===== DATA SUPPLIED =====

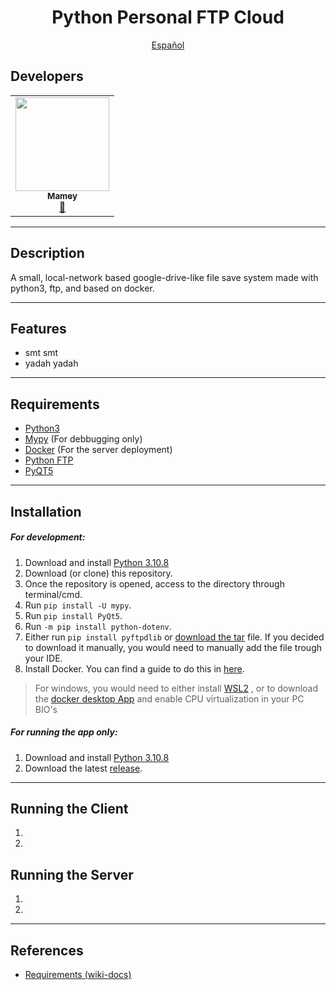 <p align="center">
    <h1 align="center"/> Python Personal FTP Cloud </h1>
</p>

<p align="center">
    <a href="/docs/readme_es.md"> Español </a>
</p>


## Developers
<table align="center">
<tbody>
<tr>
<td align="center"><a href="https://github.com/ImMamey" rel="nofollow"><img src="https://avatars.githubusercontent.com/u/32584037?v=4" width="150px;" alt="" style="max-width:100%;"><br><sub><b>Mamey</b></sub></a><br><a href="https://github.com/ImMamey/python-personal-cloud-ftp/commits?author=ImMamey" title="Commits"><g-emoji class="g-emoji" alias="book" fallback-src="https://github.githubassets.com/images/icons/emoji/unicode/1f4d6.png">📖</g-emoji></a></td>
</tr>
</tbody>
</table>

---


## Description
 A small, local-network based google-drive-like file save system  made with python3, ftp, and based on docker.


---
## Features
* smt smt
* yadah yadah
---


## Requirements
* [Python3](https://www.python.org/downloads/)
* [Mypy](http://mypy-lang.org/) (For debbugging only)
* [Docker](https://www.docker.com/) (For the server deployment)
* [Python FTP](https://github.com/giampaolo/pyftpdlib)
* [PyQT5](https://pypi.org/project/PyQt5/)
---
## Installation
##### For development:
1. Download and install [Python 3.10.8](https://www.python.org/downloads/)
2. Download (or clone) this repository.
3. Once the repository is opened, access to the directory through terminal/cmd.
4. Run `pip install -U mypy`.
5. Run `pip install PyQt5`.
6. Run `-m pip install python-dotenv`.
7. Either run `pip install pyftpdlib` or [download the tar](https://pypi.org/project/pyftpdlib/#files) file. If you decided to download it manually, you would need to manually add the file trough your IDE.
8. Install Docker. You can find a guide to do this in [here](https://docs.docker.com/engine/install/ubuntu/). 
>    For windows, you would need to either install [WSL2](https://learn.microsoft.com/en-us/windows/wsl/install) , or to download the [docker desktop App](https://www.docker.com/products/docker-desktop/) and enable CPU virtualization in your PC BIO's
##### For running the app only:
1. Download and install [Python 3.10.8](https://www.python.org/downloads/)
2. Download the latest [release]().


---




## Running the Client
1. 
2. 

## Running the Server
1.
2.

---


## References
* [Requirements (wiki-docs)]()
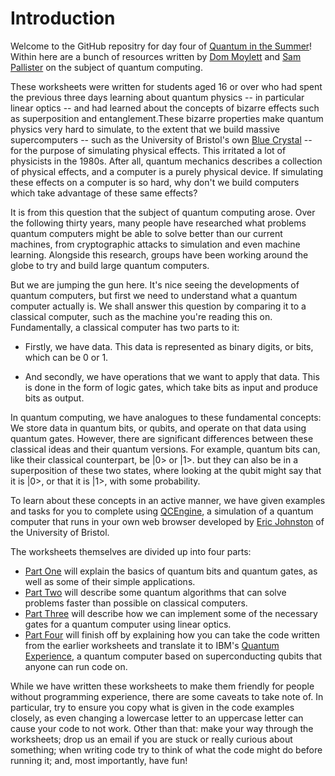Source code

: # Introduction

Welcome to the GitHub repositry for day four of [Quantum in the Summer](http://www.bristol.ac.uk/physics/research/quantum/engagement/qsummer/)! Within here are a bunch of resources written by [Dom Moylett](http://research-information.bristol.ac.uk/en/persons/dom-j-moylett(4dda1234-ac14-43cf-9192-b1332f7ead2e).html) and [Sam Pallister](http://research-information.bristol.ac.uk/en/persons/sam-pallister(c76f8f71-77c2-4e76-a67c-4ce14c935a8c).html) on the subject of quantum computing.

These worksheets were written for students aged 16 or over who had spent the previous three days learning about quantum physics -- in particular linear optics -- and had learned about the concepts of bizarre effects such as superposition and entanglement.These bizarre properties make quantum physics very hard to simulate, to the extent that we build massive supercomputers -- such as the University of Bristol's own [Blue Crystal](https://www.acrc.bris.ac.uk/) -- for the purpose of simulating physical effects. This irritated a lot of physicists in the 1980s. After all, quantum mechanics describes a collection of physical effects, and a computer is a purely physical device. If simulating these effects on a computer is so hard, why don't we build computers which take advantage of these same effects?

It is from this question that the subject of quantum computing arose. Over the following thirty years, many people have researched what problems quantum computers might be able to solve better than our current machines, from cryptographic attacks to simulation and even machine learning. Alongside this research, groups have been working around the globe to try and build large quantum computers.

But we are jumping the gun here. It's nice seeing the developments of quantum computers, but first we need to understand what a quantum computer actually is. We shall answer this question by comparing it to a classical computer, such as the machine you're reading this on. Fundamentally, a classical computer has two parts to it:

* Firstly, we have data. This data is represented as binary digits, or bits, which can be 0 or 1.

* And secondly, we have operations that we want to apply that data. This is done in the form of logic gates, which take bits as input and produce bits as output.

In quantum computing, we have analogues to these fundamental concepts: We store data in quantum bits, or qubits, and operate on that data using quantum gates. However, there are significant differences between these classical ideas and their quantum versions. For example, quantum bits can, like their classical counterpart, be |0> or |1>. but they can also be in a superposition of these two states, where looking at the qubit might say that it is |0>, or that it is |1>, with some probability.

To learn about these concepts in an active manner, we have given examples and tasks for you to complete using [QCEngine](http://machinelevel.com/qc/), a simulation of a quantum computer that runs in your own web browser developed by [Eric Johnston](http://www.bristol.ac.uk/physics/people/eric-r-johnston/) of the University of Bristol.

The worksheets themselves are divided up into four parts:

* [Part One](https://github.com/djmylt/summer_school/blob/master/programming_a_qc.pdf) will explain the basics of quantum bits and quantum gates, as well as some of their simple applications.
* [Part Two](https://github.com/djmylt/summer_school/blob/master/Summer_School_Lab_Script___Algorithms_Session.pdf) will describe some quantum algorithms that can solve problems faster than possible on classical computers.
* [Part Three](https://github.com/djmylt/summer_school/blob/master/photonic_qc.pdf) will describe how we can implement some of the necessary gates for a quantum computer using linear optics.
* [Part Four](https://github.com/djmylt/summer_school/blob/master/Summer_School_Lab_Script___Superconducting_Session.pdf) will finish off by explaining how you can take the code written from the earlier worksheets and translate it to IBM's [Quantum Experience](https://quantumexperience.ng.bluemix.net/), a quantum computer based on superconducting qubits that anyone can run code on.

While we have written these worksheets to make them friendly for people without programming experience, there are some caveats to take note of. In particular, try to ensure you copy what is given in the code examples closely, as even changing a lowercase letter to an uppercase letter can cause your code to not work. Other than that: make your way through the worksheets; drop us an email if you are stuck or really curious about something; when writing code try to think of what the code might do before running it; and, most importantly, have fun!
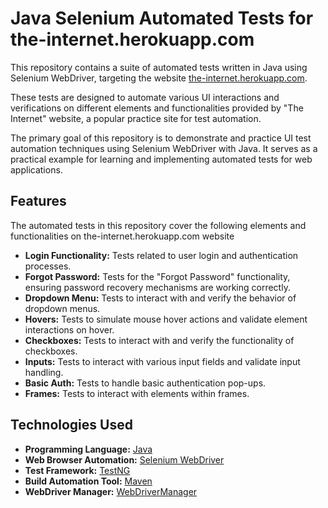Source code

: # Java Selenium Automated Tests for the-internet.herokuapp.com

This repository contains a suite of automated tests written in Java using Selenium WebDriver, targeting the website [the-internet.herokuapp.com](https://the-internet.herokuapp.com/).

These tests are designed to automate various UI interactions and verifications on different elements and functionalities provided by "The Internet" website, a popular practice site for test automation.

The primary goal of this repository is to demonstrate and practice UI test automation techniques using Selenium WebDriver with Java. 
It serves as a practical example for learning and implementing automated tests for web applications.

## Features

The automated tests in this repository cover the following elements and functionalities on the-internet.herokuapp.com website

*   **Login Functionality:** Tests related to user login and authentication processes.
*   **Forgot Password:** Tests for the "Forgot Password" functionality, ensuring password recovery mechanisms are working correctly.
*   **Dropdown Menu:** Tests to interact with and verify the behavior of dropdown menus.
*   **Hovers:** Tests to simulate mouse hover actions and validate element interactions on hover.
*   **Checkboxes:** Tests to interact with and verify the functionality of checkboxes.
*   **Inputs:** Tests to interact with various input fields and validate input handling.
*   **Basic Auth:** Tests to handle basic authentication pop-ups.
*   **Frames:** Tests to interact with elements within frames.

## Technologies Used

*   **Programming Language:** [Java](https://www.java.com/)
*   **Web Browser Automation:** [Selenium WebDriver](https://www.selenium.dev/)
*   **Test Framework:** [TestNG](https://testng.org/doc/)
*   **Build Automation Tool:** [Maven](https://maven.apache.org/)
*   **WebDriver Manager:** [WebDriverManager](https://bonigarcia.dev/webdrivermanager/)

=====

Please print the entries above exactly. Skip every picture.

 <p align="center">
    <h1 align="center"/> Python Personal FTP Cloud </h1>
</p>

<p align="center">
    <a href="/docs/readme_es.md"> Español </a>
</p>


## Developers
<table align="center">
<tbody>
<tr>
<td align="center"><a href="https://github.com/ImMamey" rel="nofollow"><img src="https://avatars.githubusercontent.com/u/32584037?v=4" width="150px;" alt="" style="max-width:100%;"><br><sub><b>Mamey</b></sub></a><br><a href="https://github.com/ImMamey/python-personal-cloud-ftp/commits?author=ImMamey" title="Commits"><g-emoji class="g-emoji" alias="book" fallback-src="https://github.githubassets.com/images/icons/emoji/unicode/1f4d6.png">📖</g-emoji></a></td>
</tr>
</tbody>
</table>

---


## Description
 A small, local-network based google-drive-like file save system  made with python3, ftp, and based on docker.


---
## Features
* smt smt
* yadah yadah
---


## Requirements
* [Python3](https://www.python.org/downloads/)
* [Mypy](http://mypy-lang.org/) (For debbugging only)
* [Docker](https://www.docker.com/) (For the server deployment)
* [Python FTP](https://github.com/giampaolo/pyftpdlib)
* [PyQT5](https://pypi.org/project/PyQt5/)
---
## Installation
##### For development:
1. Download and install [Python 3.10.8](https://www.python.org/downloads/)
2. Download (or clone) this repository.
3. Once the repository is opened, access to the directory through terminal/cmd.
4. Run `pip install -U mypy`.
5. Run `pip install PyQt5`.
6. Run `-m pip install python-dotenv`.
7. Either run `pip install pyftpdlib` or [download the tar](https://pypi.org/project/pyftpdlib/#files) file. If you decided to download it manually, you would need to manually add the file trough your IDE.
8. Install Docker. You can find a guide to do this in [here](https://docs.docker.com/engine/install/ubuntu/). 
>    For windows, you would need to either install [WSL2](https://learn.microsoft.com/en-us/windows/wsl/install) , or to download the [docker desktop App](https://www.docker.com/products/docker-desktop/) and enable CPU virtualization in your PC BIO's
##### For running the app only:
1. Download and install [Python 3.10.8](https://www.python.org/downloads/)
2. Download the latest [release]().


---




## Running the Client
1. 
2. 

## Running the Server
1.
2.

---


## References
* [Requirements (wiki-docs)]()
Source code

: # Introduction

Welcome to the GitHub repositry for day four of [Quantum in the Summer](http://www.bristol.ac.uk/physics/research/quantum/engagement/qsummer/)! Within here are a bunch of resources written by [Dom Moylett](http://research-information.bristol.ac.uk/en/persons/dom-j-moylett(4dda1234-ac14-43cf-9192-b1332f7ead2e).html) and [Sam Pallister](http://research-information.bristol.ac.uk/en/persons/sam-pallister(c76f8f71-77c2-4e76-a67c-4ce14c935a8c).html) on the subject of quantum computing.

These worksheets were written for students aged 16 or over who had spent the previous three days learning about quantum physics -- in particular linear optics -- and had learned about the concepts of bizarre effects such as superposition and entanglement.These bizarre properties make quantum physics very hard to simulate, to the extent that we build massive supercomputers -- such as the University of Bristol's own [Blue Crystal](https://www.acrc.bris.ac.uk/) -- for the purpose of simulating physical effects. This irritated a lot of physicists in the 1980s. After all, quantum mechanics describes a collection of physical effects, and a computer is a purely physical device. If simulating these effects on a computer is so hard, why don't we build computers which take advantage of these same effects?

It is from this question that the subject of quantum computing arose. Over the following thirty years, many people have researched what problems quantum computers might be able to solve better than our current machines, from cryptographic attacks to simulation and even machine learning. Alongside this research, groups have been working around the globe to try and build large quantum computers.

But we are jumping the gun here. It's nice seeing the developments of quantum computers, but first we need to understand what a quantum computer actually is. We shall answer this question by comparing it to a classical computer, such as the machine you're reading this on. Fundamentally, a classical computer has two parts to it:

* Firstly, we have data. This data is represented as binary digits, or bits, which can be 0 or 1.

* And secondly, we have operations that we want to apply that data. This is done in the form of logic gates, which take bits as input and produce bits as output.

In quantum computing, we have analogues to these fundamental concepts: We store data in quantum bits, or qubits, and operate on that data using quantum gates. However, there are significant differences between these classical ideas and their quantum versions. For example, quantum bits can, like their classical counterpart, be |0> or |1>. but they can also be in a superposition of these two states, where looking at the qubit might say that it is |0>, or that it is |1>, with some probability.

To learn about these concepts in an active manner, we have given examples and tasks for you to complete using [QCEngine](http://machinelevel.com/qc/), a simulation of a quantum computer that runs in your own web browser developed by [Eric Johnston](http://www.bristol.ac.uk/physics/people/eric-r-johnston/) of the University of Bristol.

The worksheets themselves are divided up into four parts:

* [Part One](https://github.com/djmylt/summer_school/blob/master/programming_a_qc.pdf) will explain the basics of quantum bits and quantum gates, as well as some of their simple applications.
* [Part Two](https://github.com/djmylt/summer_school/blob/master/Summer_School_Lab_Script___Algorithms_Session.pdf) will describe some quantum algorithms that can solve problems faster than possible on classical computers.
* [Part Three](https://github.com/djmylt/summer_school/blob/master/photonic_qc.pdf) will describe how we can implement some of the necessary gates for a quantum computer using linear optics.
* [Part Four](https://github.com/djmylt/summer_school/blob/master/Summer_School_Lab_Script___Superconducting_Session.pdf) will finish off by explaining how you can take the code written from the earlier worksheets and translate it to IBM's [Quantum Experience](https://quantumexperience.ng.bluemix.net/), a quantum computer based on superconducting qubits that anyone can run code on.

While we have written these worksheets to make them friendly for people without programming experience, there are some caveats to take note of. In particular, try to ensure you copy what is given in the code examples closely, as even changing a lowercase letter to an uppercase letter can cause your code to not work. Other than that: make your way through the worksheets; drop us an email if you are stuck or really curious about something; when writing code try to think of what the code might do before running it; and, most importantly, have fun!
Source code

: # Java Selenium Automated Tests for the-internet.herokuapp.com

This repository contains a suite of automated tests written in Java using Selenium WebDriver, targeting the website [the-internet.herokuapp.com](https://the-internet.herokuapp.com/).

These tests are designed to automate various UI interactions and verifications on different elements and functionalities provided by "The Internet" website, a popular practice site for test automation.

The primary goal of this repository is to demonstrate and practice UI test automation techniques using Selenium WebDriver with Java. 
It serves as a practical example for learning and implementing automated tests for web applications.

## Features

The automated tests in this repository cover the following elements and functionalities on the-internet.herokuapp.com website

*   **Login Functionality:** Tests related to user login and authentication processes.
*   **Forgot Password:** Tests for the "Forgot Password" functionality, ensuring password recovery mechanisms are working correctly.
*   **Dropdown Menu:** Tests to interact with and verify the behavior of dropdown menus.
*   **Hovers:** Tests to simulate mouse hover actions and validate element interactions on hover.
*   **Checkboxes:** Tests to interact with and verify the functionality of checkboxes.
*   **Inputs:** Tests to interact with various input fields and validate input handling.
*   **Basic Auth:** Tests to handle basic authentication pop-ups.
*   **Frames:** Tests to interact with elements within frames.

## Technologies Used

*   **Programming Language:** [Java](https://www.java.com/)
*   **Web Browser Automation:** [Selenium WebDriver](https://www.selenium.dev/)
*   **Test Framework:** [TestNG](https://testng.org/doc/)
*   **Build Automation Tool:** [Maven](https://maven.apache.org/)
*   **WebDriver Manager:** [WebDriverManager](https://bonigarcia.dev/webdrivermanager/)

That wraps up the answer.